The data
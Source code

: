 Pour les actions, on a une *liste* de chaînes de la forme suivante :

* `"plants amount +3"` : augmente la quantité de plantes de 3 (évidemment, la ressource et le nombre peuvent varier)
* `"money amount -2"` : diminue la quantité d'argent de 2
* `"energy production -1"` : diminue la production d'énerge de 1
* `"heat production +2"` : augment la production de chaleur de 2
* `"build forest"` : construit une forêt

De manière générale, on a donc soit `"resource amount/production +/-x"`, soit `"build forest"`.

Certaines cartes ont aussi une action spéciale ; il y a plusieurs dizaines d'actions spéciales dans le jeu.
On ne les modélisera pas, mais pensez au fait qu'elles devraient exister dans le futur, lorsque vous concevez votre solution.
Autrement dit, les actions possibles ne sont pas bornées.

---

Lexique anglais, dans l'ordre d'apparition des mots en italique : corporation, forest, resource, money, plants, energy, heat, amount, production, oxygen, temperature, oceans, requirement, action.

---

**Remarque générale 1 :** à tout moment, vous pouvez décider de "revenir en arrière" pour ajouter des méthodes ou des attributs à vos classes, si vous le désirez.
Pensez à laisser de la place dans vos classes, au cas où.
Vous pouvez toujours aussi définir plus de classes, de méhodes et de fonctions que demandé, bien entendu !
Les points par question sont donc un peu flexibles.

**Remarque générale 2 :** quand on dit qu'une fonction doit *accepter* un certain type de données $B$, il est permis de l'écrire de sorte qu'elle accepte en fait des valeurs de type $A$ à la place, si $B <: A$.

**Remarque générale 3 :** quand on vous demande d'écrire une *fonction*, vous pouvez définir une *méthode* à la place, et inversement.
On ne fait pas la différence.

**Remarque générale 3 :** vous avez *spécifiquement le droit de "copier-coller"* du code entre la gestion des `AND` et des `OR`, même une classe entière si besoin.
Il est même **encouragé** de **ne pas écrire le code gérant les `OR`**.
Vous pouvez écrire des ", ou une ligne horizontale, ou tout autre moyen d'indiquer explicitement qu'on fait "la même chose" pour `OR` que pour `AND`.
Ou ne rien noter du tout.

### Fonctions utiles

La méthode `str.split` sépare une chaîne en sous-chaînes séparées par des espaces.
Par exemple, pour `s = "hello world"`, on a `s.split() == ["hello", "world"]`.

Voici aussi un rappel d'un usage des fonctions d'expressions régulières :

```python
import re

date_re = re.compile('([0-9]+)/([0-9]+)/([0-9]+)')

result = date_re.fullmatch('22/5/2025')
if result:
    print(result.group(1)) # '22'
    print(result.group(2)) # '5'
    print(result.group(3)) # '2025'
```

Instructions for the task
Using the entries above, return exactly the lines from the line with "Ou ne rien noter du tout." to the line with "Par exemple, pour", counting both of those lines.

Exercise answer
Ou ne rien noter du tout.

### Fonctions utiles

La méthode `str.split` sépare une chaîne en sous-chaînes séparées par des espaces.
Par exemple, pour `s = "hello world"`, on a `s.split() == ["hello", "world"]`.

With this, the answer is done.